REPUBLIKA.CO.ID,MALANG -- Perusahaan Taksi Citra di Malang Raya menilai, teknologi dalam jaringan (daring) pada transportasi sebenarnya sudah tidak bisa dihindari. Hanya saja, Direktur Taksi Citra Rudy Haryanto berharap pemerintah dapat membatasi tarif yang tidak merugikan transportasi konvensional.
"Pemerintah perlu turut andil dalam kuota dan tarif agar tidak terlalu jauh dari tarif kendaraan konvensional. Kalau tidak begitu, dapat terjadi benturan di bawah," ujar Rudy saat dihubungi Republika, Kamis (24/8).
Menurut Rudy, sejauh ini tarif transportai konvensional diatur oleh pemerintah dengan patokan tertentu. Sementara kendaraan daring tidak ada batasan dari pemerintah yang berarti ditentukan oleh perusahaan aplikasi.
Melihat situasi ini, dia menyarankan, pemerintah agar bisa sama-sama mengatur tarif bawah maupun atas pada transportasi daring demi menghindari hal yang tak diinginkan. "Jangan terlalu rendah sama yang konvensional, apalagi kalau lagi ada promo yang tarifnya bisa Rp 10 ribu. Itu kan tidak masuk akal, bisa saling bunuh-bunuhan nanti dan yang kena kan pengemudinya," tegas dia.

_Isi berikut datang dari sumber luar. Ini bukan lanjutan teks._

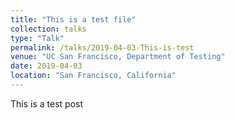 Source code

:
 ```yaml
---
title: "This is a test file"
collection: talks
type: "Talk"
permalink: /talks/2019-04-03-This-is-test
venue: "UC San Francisco, Department of Testing"
date: 2019-04-03
location: "San Francisco, California"
---
```


This is a test post
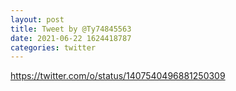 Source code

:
 ```yaml
--- 
layout: post 
title: Tweet by @Ty74845563 
date: 2021-06-22 1624418787 
categories: twitter 
--- 
```

https://twitter.com/o/status/1407540496881250309
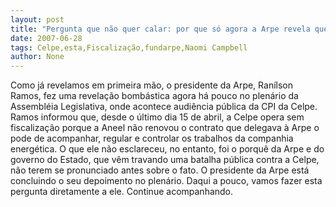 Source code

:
 ```yaml
---
layout: post
title: "Pergunta que não quer calar: por que só agora a Arpe revela que a Celpe está sem fiscalização?"
date: 2007-06-28
tags: Celpe,esta,Fiscalização,fundarpe,Naomi Campbell
author: None
---
```

Como j&aacute; revelamos em primeira m&atilde;o, o presidente da Arpe, Ran&iacute;lson Ramos, fez uma revela&ccedil;&atilde;o bomb&aacute;stica agora h&aacute; pouco no plen&aacute;rio da Assembl&eacute;ia Legislativa, onde acontece audi&ecirc;ncia p&uacute;blica da CPI da Celpe.
Ramos informou que, desde o &uacute;ltimo dia 15 de abril, a Celpe opera sem fiscaliza&ccedil;&atilde;o porque a Aneel n&atilde;o renovou o contrato que delegava &agrave; Arpe o pode de acompanhar, regular e controlar os trabalhos da companhia energ&eacute;tica. 
O que ele n&atilde;o esclareceu, no entanto, foi o porqu&ecirc;&nbsp;da Arpe e do governo do Estado, que v&ecirc;m travando uma batalha p&uacute;blica contra a Celpe, n&atilde;o terem se pronunciado antes sobre o fato. 
O presidente da Arpe est&aacute; concluindo o seu depoimento no plen&aacute;rio. Daqui a pouco, vamos fazer esta pergunta diretamente a ele.
Continue acompanhando.  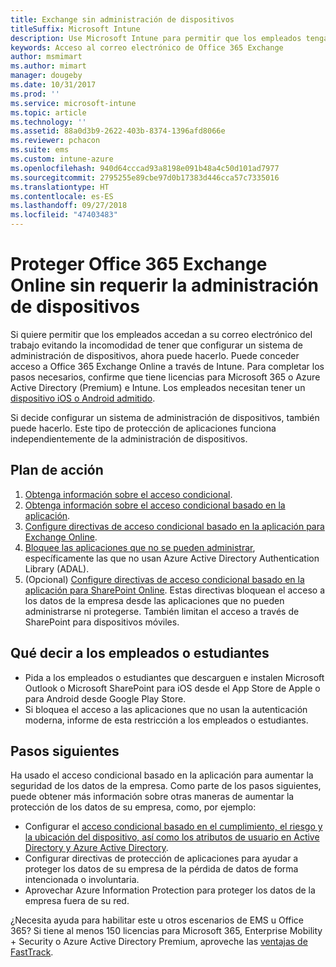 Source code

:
 ```yaml
---
title: Exchange sin administración de dispositivos
titleSuffix: Microsoft Intune
description: Use Microsoft Intune para permitir que los empleados tengan acceso al correo electrónico de Office 365 Exchange Online sin necesidad de configurar un sistema de administración de dispositivos.
keywords: Acceso al correo electrónico de Office 365 Exchange
author: msmimart
ms.author: mimart
manager: dougeby
ms.date: 10/31/2017
ms.prod: ''
ms.service: microsoft-intune
ms.topic: article
ms.technology: ''
ms.assetid: 88a0d3b9-2622-403b-8374-1396afd8066e
ms.reviewer: pchacon
ms.suite: ems
ms.custom: intune-azure
ms.openlocfilehash: 940d64cccad93a8198e091b48a4c50d101ad7977
ms.sourcegitcommit: 2795255e89cbe97d0b17383d446cca57c7335016
ms.translationtype: HT
ms.contentlocale: es-ES
ms.lasthandoff: 09/27/2018
ms.locfileid: "47403483"
---
```

# <a name="protect-office-365-exchange-online-without-requiring-device-management"></a>Proteger Office 365 Exchange Online sin requerir la administración de dispositivos

Si quiere permitir que los empleados accedan a su correo electrónico del trabajo evitando la incomodidad de tener que configurar un sistema de administración de dispositivos, ahora puede hacerlo. Puede conceder acceso a Office 365 Exchange Online a través de Intune. Para completar los pasos necesarios, confirme que tiene licencias para Microsoft 365 o Azure Active Directory (Premium) e Intune. Los empleados necesitan tener un [dispositivo iOS o Android admitido](supported-devices-browsers.md). 

Si decide configurar un sistema de administración de dispositivos, también puede hacerlo. Este tipo de protección de aplicaciones funciona independientemente de la administración de dispositivos. 

## <a name="action-plan"></a>Plan de acción

1. [Obtenga información sobre el acceso condicional](conditional-access.md). 
2. [Obtenga información sobre el acceso condicional basado en la aplicación](app-based-conditional-access-intune.md).
3. [Configure directivas de acceso condicional basado en la aplicación para Exchange Online](app-based-conditional-access-intune-create.md).
4. [Bloquee las aplicaciones que no se pueden administrar](app-modern-authentication-block.md), específicamente las que no usan Azure Active Directory Authentication Library (ADAL).
5. (Opcional) [Configure directivas de acceso condicional basado en la aplicación para SharePoint Online](app-based-conditional-access-intune-create.md). Estas directivas bloquean el acceso a los datos de la empresa desde las aplicaciones que no pueden administrarse ni protegerse. También limitan el acceso a través de SharePoint para dispositivos móviles. 

## <a name="what-to-tell-employees-and-students"></a>Qué decir a los empleados o estudiantes

* Pida a los empleados o estudiantes que descarguen e instalen Microsoft Outlook o Microsoft SharePoint para iOS desde el App Store de Apple o para Android desde Google Play Store. 
* Si bloquea el acceso a las aplicaciones que no usan la autenticación moderna, informe de esta restricción a los empleados o estudiantes. 

## <a name="next-steps"></a>Pasos siguientes

Ha usado el acceso condicional basado en la aplicación para aumentar la seguridad de los datos de la empresa. Como parte de los pasos siguientes, puede obtener más información sobre otras maneras de aumentar la protección de los datos de su empresa, como, por ejemplo: 

* Configurar el [acceso condicional basado en el cumplimiento, el riesgo y la ubicación del dispositivo, así como los atributos de usuario en Active Directory y Azure Active Directory](https://docs.microsoft.com/azure/active-directory/active-directory-conditional-access-azure-portal).  
* Configurar directivas de protección de aplicaciones para ayudar a proteger los datos de su empresa de la pérdida de datos de forma intencionada o involuntaria. 
* Aprovechar Azure Information Protection para proteger los datos de la empresa fuera de su red. 

¿Necesita ayuda para habilitar este u otros escenarios de EMS u Office 365? Si tiene al menos 150 licencias para Microsoft 365, Enterprise Mobility + Security o Azure Active Directory Premium, aproveche las [ventajas de FastTrack](https://docs.microsoft.com/enterprise-mobility-security/solutions/enterprise-mobility-fasttrack-program). 
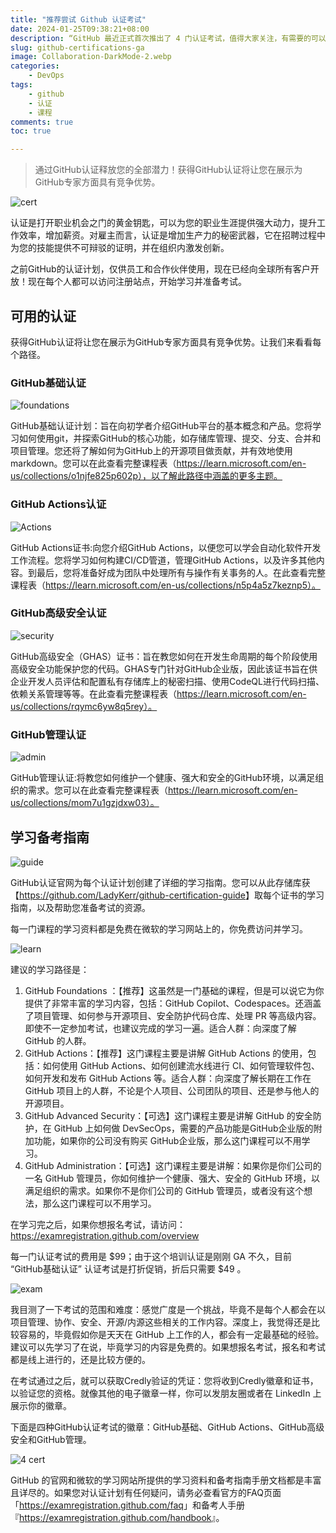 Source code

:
 ```yaml
---
title: "推荐尝试 Github 认证考试"
date: 2024-01-25T09:38:21+08:00
description: “GitHub 最近正式首次推出了 4 门认证考试，值得大家关注，有需要的可以先免费学习。”
slug: github-certifications-ga
image: Collaboration-DarkMode-2.webp
categories:
    - DevOps
tags:
    - github
    - 认证
    - 课程
comments: true
toc: true

---
```


> 通过GitHub认证释放您的全部潜力！获得GitHub认证将让您在展示为GitHub专家方面具有竞争优势。

![cert](Certifiedtocat_full__2_.svg)

认证是打开职业机会之门的黄金钥匙，可以为您的职业生涯提供强大动力，提升工作效率，增加薪资。对雇主而言，认证是增加生产力的秘密武器，它在招聘过程中为您的技能提供不可辩驳的证明，并在组织内激发创新。

之前GitHub的认证计划，仅供员工和合作伙伴使用，现在已经向全球所有客户开放！现在每个人都可以访问注册站点，开始学习并准备考试。


## 可用的认证

获得GitHub认证将让您在展示为GitHub专家方面具有竞争优势。让我们来看看每个路径。

### GitHub基础认证

![foundations](foundations-river-image__1_.png)

GitHub基础认证计划：旨在向初学者介绍GitHub平台的基本概念和产品。您将学习如何使用git，并探索GitHub的核心功能，如存储库管理、提交、分支、合并和项目管理。您还将了解如何为GitHub上的开源项目做贡献，并有效地使用markdown。您可以在此查看完整课程表（<https://learn.microsoft.com/en-us/collections/o1njfe825p602p），以了解此路径中涵盖的更多主题。>

### GitHub Actions认证

![Actions](actions-river-image__1_.png)

GitHub Actions证书:向您介绍GitHub Actions，以便您可以学会自动化软件开发工作流程。您将学习如何构建CI/CD管道，管理GitHub Actions，以及许多其他内容。到最后，您将准备好成为团队中处理所有与操作有关事务的人。在此查看完整课程表（<https://learn.microsoft.com/en-us/collections/n5p4a5z7keznp5）。>

### GitHub高级安全认证

![security](ghas-river-image__1_.png)

GitHub高级安全（GHAS）证书：旨在教您如何在开发生命周期的每个阶段使用高级安全功能保护您的代码。GHAS专门针对GitHub企业版，因此该证书旨在供企业开发人员评估和配置私有存储库上的秘密扫描、使用CodeQL进行代码扫描、依赖关系管理等等。在此查看完整课程表（<https://learn.microsoft.com/en-us/collections/rqymc6yw8q5rey）。>

### GitHub管理认证

![admin](admin-river-image__1_.png)

GitHub管理认证:将教您如何维护一个健康、强大和安全的GitHub环境，以满足组织的需求。您可以在此查看完整课程表（<https://learn.microsoft.com/en-us/collections/mom7u1gzjdxw03）。>

## 学习备考指南

![guide](image2.webp)

GitHub认证官网为每个认证计划创建了详细的学习指南。您可以从此存储库获【<https://github.com/LadyKerr/github-certification-guide>】取每个证书的学习指南，以及帮助您准备考试的资源。

每一门课程的学习资料都是免费在微软的学习网站上的，你免费访问并学习。

![learn](2024-01-25_09-58-51.png)

建议的学习路径是：

1. GitHub Foundations ：【推荐】这虽然是一门基础的课程，但是可以说它为你提供了非常丰富的学习内容，包括：GitHub Copilot、Codespaces。还涵盖了项目管理、如何参与开源项目、安全防护代码仓库、处理 PR 等高级内容。即使不一定参加考试，也建议完成的学习一遍。适合人群：向深度了解 GitHub 的人群。
2. GitHub Actions：【推荐】这门课程主要是讲解 GitHub Actions 的使用，包括：如何使用 GitHub Actions、如何创建流水线进行 CI、如何管理软件包、如何开发和发布 GitHub Actions 等。适合人群：向深度了解长期在工作在 GitHub 项目上的人群，不论是个人项目、公司团队的项目、还是参与他人的开源项目。
3. GitHub Advanced Security：【可选】这门课程主要是讲解 GitHub 的安全防护，在 GitHub 上如何做 DevSecOps，需要的产品功能是GitHub企业版的附加功能，如果你的公司没有购买 GitHub企业版，那么这门课程可以不用学习。
4. GitHub Administration：【可选】这门课程主要是讲解：如果你是你们公司的一名 GitHub 管理员，你如何维护一个健康、强大、安全的 GitHub 环境，以满足组织的需求。如果你不是你们公司的 GitHub 管理员，或者没有这个想法，那么这门课程可以不用学习。

在学习完之后，如果你想报名考试，请访问：<https://examregistration.github.com/overview>

每一门认证考试的费用是 $99；由于这个培训认证是刚刚 GA 不久，目前 “GitHub基础认证” 认证考试是打折促销，折后只需要
$49 。

![exam](2024-01-25_10-00-49.png)

我目测了一下考试的范围和难度：感觉广度是一个挑战，毕竟不是每个人都会在以项目管理、协作、安全、开源/内源这些相关的工作内容。深度上，我觉得还是比较容易的，毕竟假如你是天天在 GitHub 上工作的人，都会有一定最基础的经验。建议可以先学习了在说，毕竟学习的内容是免费的。如果想报名考试，报名和考试都是线上进行的，还是比较方便的。

在考试通过之后，就可以获取Credly验证的凭证：您将收到Credly徽章和证书，以验证您的资格。就像其他的电子徽章一样，你可以发朋友圈或者在 LinkedIn 上展示你的徽章。

下面是四种GitHub认证考试的徽章：GitHub基础、GitHub Actions、GitHub高级安全和GitHub管理。

![4 cert](image1.webp)

GitHub 的官网和微软的学习网站所提供的学习资料和备考指南手册文档都是丰富且详尽的。如果您对认证计划有任何疑问，请务必查看官方的FAQ页面「<https://examregistration.github.com/faq>」和备考人手册『<https://examregistration.github.com/handbook>』。
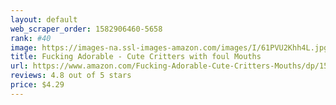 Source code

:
 ```yaml
---
layout: default 
﻿web_scraper_order: 1582906460-5658
rank: #40
image: https://images-na.ssl-images-amazon.com/images/I/61PVU2Khh4L.jpg
title: Fucking Adorable - Cute Critters with foul Mouths
url: https://www.amazon.com/Fucking-Adorable-Cute-Critters-Mouths/dp/1537498649/ref=zg_mw_books_40?_encoding=UTF8&psc=1&refRID=TBMNK4Y038MCV8ZD423X
reviews: 4.8 out of 5 stars
price: $4.29 
---
```

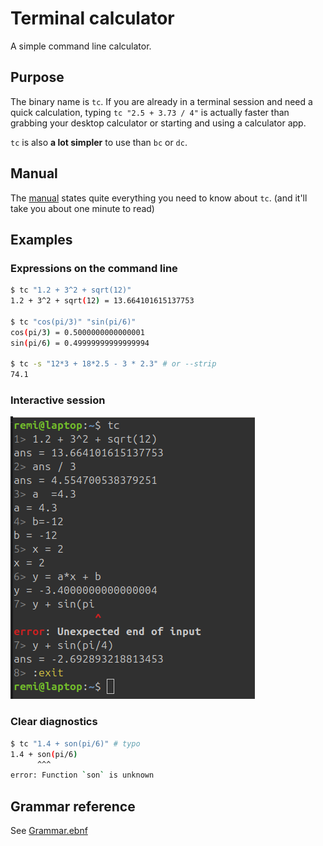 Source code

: # Terminal calculator

A simple command line calculator.

## Purpose

The binary name is `tc`.
If you are already in a terminal session and need a quick calculation,
typing `tc "2.5 + 3.73 / 4"` is actually faster than grabbing
your desktop calculator or starting and using a calculator app.

`tc` is also **a lot simpler** to use than `bc` or `dc`.

## Manual

The [manual](./doc/Manual.adoc) states quite everything you need to know about `tc`.
(and it'll take you about one minute to read)

## Examples

### Expressions on the command line

```sh
$ tc "1.2 + 3^2 + sqrt(12)"
1.2 + 3^2 + sqrt(12) = 13.664101615137753

$ tc "cos(pi/3)" "sin(pi/6)"
cos(pi/3) = 0.5000000000000001
sin(pi/6) = 0.49999999999999994

$ tc -s "12*3 + 18*2.5 - 3 * 2.3" # or --strip
74.1
```

### Interactive session

![an interactive session screenshot](./doc/interactive-session.png)

### Clear diagnostics

```sh
$ tc "1.4 + son(pi/6)" # typo
1.4 + son(pi/6)
      ^^^
error: Function `son` is unknown
```

## Grammar reference

See [Grammar.ebnf](./doc/Grammar.ebnf)
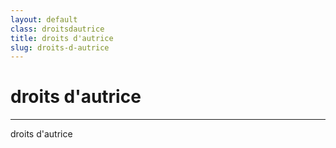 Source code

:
 ```yaml
---
layout: default
class: droitsdautrice
title: droits d'autrice
slug: droits-d-autrice
---
```


# droits d'autrice
---
droits d'autrice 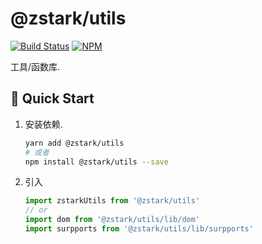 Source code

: # @zstark/utils

[![Build Status](https://travis-ci.com/PinghuaZhuang/zstark.svg?branch=master)](https://travis-ci.com/PinghuaZhuang/zstark) [![NPM](https://img.shields.io/npm/v/@zstark/utils)](https://www.npmjs.com/package/@zstark/utils)

工具/函数库.



## 🚀 Quick Start

1. 安装依赖.

   ```bash
   yarn add @zstark/utils
   # 或者
   npm install @zstark/utils --save
   ```

2. 引入

   ```js
   import zstarkUtils from '@zstark/utils'
   // or
   import dom from '@zstark/utils/lib/dom'
   import surpports from '@zstark/utils/lib/surpports'
   ```
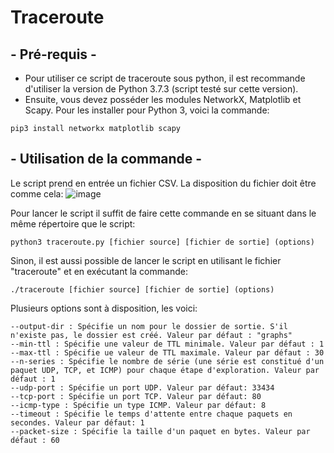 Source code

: # Traceroute

## - Pré-requis -

  - Pour utiliser ce script de traceroute sous python, il est recommande d'utiliser la version de Python 3.7.3 (script testé sur cette version).
  - Ensuite, vous devez posséder les modules NetworkX, Matplotlib et Scapy. Pour les installer pour Python 3, voici la commande:
  ```
  pip3 install networkx matplotlib scapy
  ```
  
## - Utilisation de la commande -

Le script prend en entrée un fichier CSV. La disposition du fichier doit être comme cela:
![image](https://user-images.githubusercontent.com/122784539/232778816-89d54f7e-330d-44e9-b214-69204deb8a1e.png)


Pour lancer le script il suffit de faire cette commande en se situant dans le même répertoire que le script:
 ```
 python3 traceroute.py [fichier source] [fichier de sortie] (options)
 ```
 
 Sinon, il est aussi possible de lancer le script en utilisant le fichier "traceroute" et en exécutant la commande:
 ```
 ./traceroute [fichier source] [fichier de sortie] (options)
 ```
 
Plusieurs options sont à disposition, les voici:
 ```
 --output-dir : Spécifie un nom pour le dossier de sortie. S'il n'existe pas, le dossier est créé. Valeur par défaut : "graphs"
 --min-ttl : Spécifie une valeur de TTL minimale. Valeur par défaut : 1
 --max-ttl : Spécifie ue valeur de TTL maximale. Valeur par défaut : 30
 --n-series : Spécifie le nombre de série (une série est constitué d'un paquet UDP, TCP, et ICMP) pour chaque étape d'exploration. Valeur par défaut : 1
 --udp-port : Spécifie un port UDP. Valeur par défaut: 33434
 --tcp-port : Spécifie un port TCP. Valeur par défaut: 80
 --icmp-type : Spécifie un type ICMP. Valeur par défaut: 8
 --timeout : Spécifie le temps d'attente entre chaque paquets en secondes. Valeur par défaut: 1
 --packet-size : Spécifie la taille d'un paquet en bytes. Valeur par défaut : 60
  ```
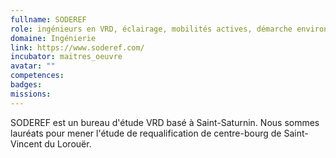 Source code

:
 ```yaml
---
fullname: SODEREF
role: ingénieurs en VRD, éclairage, mobilités actives, démarche environnementale
domaine: Ingénierie
link: https://www.soderef.com/
incubator: maitres_oeuvre
avatar: ""
competences:
badges:
missions:
---
```


SODEREF est un bureau d'étude VRD basé à Saint-Saturnin. Nous sommes lauréats pour mener l'étude de requalification de centre-bourg de Saint-Vincent du Lorouër.
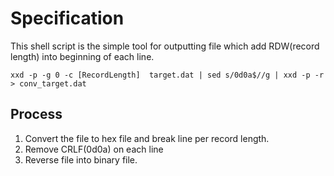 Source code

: # Specification
This shell script is the simple tool for outputting file which add RDW(record length) into beginning of each line.

```bash:usage
xxd -p -g 0 -c [RecordLength]  target.dat | sed s/0d0a$//g | xxd -p -r > conv_target.dat
```
## Process  
1. Convert the file to hex file and break line per record length.
3. Remove CRLF(0d0a) on each line
4. Reverse file into binary file.
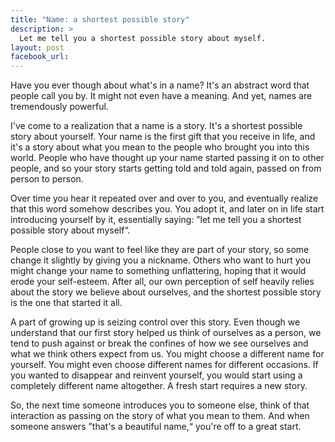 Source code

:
 ```yaml
---
title: "Name: a shortest possible story"
description: >
  Let me tell you a shortest possible story about myself.
layout: post
facebook_url: 
---
```


Have you ever though about what's in a name? It's an abstract word that people call you by. It might not even have a meaning. And yet, names are tremendously powerful.

I've come to a realization that a name is a story. It's a shortest possible story about yourself. Your name is the first gift that you receive in life, and it's a story about what you mean to the people who brought you into this world. People who have thought up your name started passing it on to other people, and so your story starts getting told and told again, passed on from person to person.

Over time you hear it repeated over and over to you, and eventually realize that this word somehow describes you. You adopt it, and later on in life start introducing yourself by it, essentially saying: ”let me tell you a shortest possible story about myself“.

People close to you want to feel like they are part of your story, so some change it slightly by giving you a nickname. Others who want to hurt you might change your name to something unflattering, hoping that it would erode your self-esteem. After all, our own perception of self heavily relies about the story we believe about ourselves, and the shortest possible story is the one that started it all.

A part of growing up is seizing control over this story. Even though we understand that our first story helped us think of ourselves as a person, we tend to push against or break the confines of how we see ourselves and what we think others expect from us. You might choose a different name for yourself. You might even choose different names for different occasions. If you wanted to disappear and reinvent yourself, you would start using a completely different name altogether. A fresh start requires a new story.

So, the next time someone introduces you to someone else, think of that interaction as passing on the story of what you mean to them. And when someone answers ”that's a beautiful name,“ you're off to a great start.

Perusahaan Taksi Citra sendiri belum lama ini telah mengintegrasikan diri dengan sistem daring. Hingga saat ini sudah 150 taksi yang terjaring dalam sistem teknologi ini, baik di Malang Raya maupun Batu. Dengan kata lain, hanya 40 persen taksinya yang belum dilibatkan dalam sistem ini secara berangsur.
Adapun sistem tarifnya, Rudy menjelaskan, terdapat dua konsep yang diterapkan. Dalam hal ini tarif menyesuaikan sistem apa yang dipakai pengemudi saat mengantar pelanggan. "Kalau yang dapatnya daring ya pakai tarif daring. Begitu juga dengan konvensional sesuai di mana pelanggan diambil lalu diantarkan," tambahnya.
Seperti diketahui, sopir-sopir taksi Citra bisa mendapatkan pelanggan lewat fitur layanan Go-Car pada aplikasi Go-Jek. Selain Citra, perusahaan taksi di Malang lainnya juga mulai mengikuti sistem ini seperti Argo Perdana dan Argo Mandala dengan sistem kerja sama.